6. The shares are held directly by the DD Investment Management Trust A for which the Reporting Person serves as trustee.
7. The shares are held directly by the DD Investment Trust B for which the Reporting Person serves as a trustee.
8. The shares are held directly by the DD Investment Trust A for which the Reporting Person serves as a trustee.
9. Includes 800,000 shares previously reported as held directly by the Drako Living Trust, and 800,000 shares previously reported as held directly by the Drako Trust F for which the Reporting Person serves as a trustee.

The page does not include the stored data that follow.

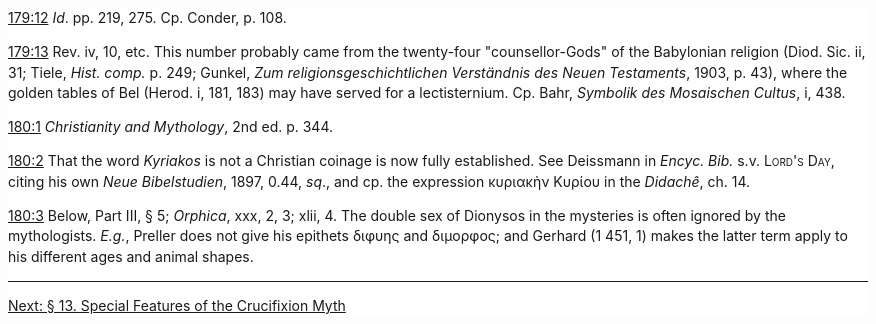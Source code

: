 <span id="fn_924"></span>[179:12](pch39.htm#fr_924) *Id*. pp. 219, 275.
Cp. Conder, p. 108.

<span id="fn_925"></span>[179:13](pch39.htm#fr_925) Rev. iv, 10, etc.
This number probably came from the twenty-four "counsellor-Gods" of the
Babylonian religion (Diod. Sic. ii, 31; Tiele, *Hist. comp.* p. 249;
Gunkel, *Zum religionsgeschichtlichen Verständnis des Neuen Testaments*,
1903, p. 43), where the golden tables of Bel (Herod. i, 181, 183) may
have served for a lectisternium. Cp. Bahr, *Symbolik des Mosaischen
Cultus*, i, 438.

<span id="fn_926"></span>[180:1](pch39.htm#fr_926) *Christianity and
Mythology*, 2nd ed. p. 344.

<span id="fn_927"></span>[180:2](pch39.htm#fr_927) That the word
*Kyriakos* is not a Christian coinage is now fully established. See
Deissmann in *Encyc. Bib.* s.v. <span class="smallcaps">Lord's
Day</span>, citing his own *Neue Bibelstudien*, 1897, 0.44, *sq*., and
cp. the expression κυριακὴν Κυρίου in the *Didachê*, ch. 14.

<span id="fn_928"></span>[180:3](pch39.htm#fr_928) Below, Part III, § 5;
*Orphica*, xxx, 2, 3; xlii, 4. The double sex of Dionysos in the
mysteries is often ignored by the mythologists. *E.g.*, Preller does not
give his epithets διφυης and διμορφος; and Gerhard (1 451, 1) makes the
latter term apply to his different ages and animal shapes.

------------------------------------------------------------------------

[Next: § 13. Special Features of the Crucifixion Myth](pch40)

10. The shares are held directly by the DD Investment Management Trust B for which the Reporting Person serves as trustee.
Remarks:
/s/ Diane Honda Attorney-in-Fact for Dean M. Drako 10/14/2016
** Signature of Reporting Person Date
Reminder: Report on a separate line for each class of securities beneficially owned directly or indirectly.
* If the form is filed by more than one reporting person, see Instruction 4 (b)(v).
** Intentional misstatements or omissions of facts constitute Federal Criminal Violations See 18 U.S.C. 1001 and 15 U.S.C. 78ff(a).
Note: File three copies of this Form, one of which must be manually signed. If space is insufficient, see Instruction 6 for procedure.
Persons who respond to the collection of information contained in this form are not required to respond unless the form displays a currently valid OMB Number.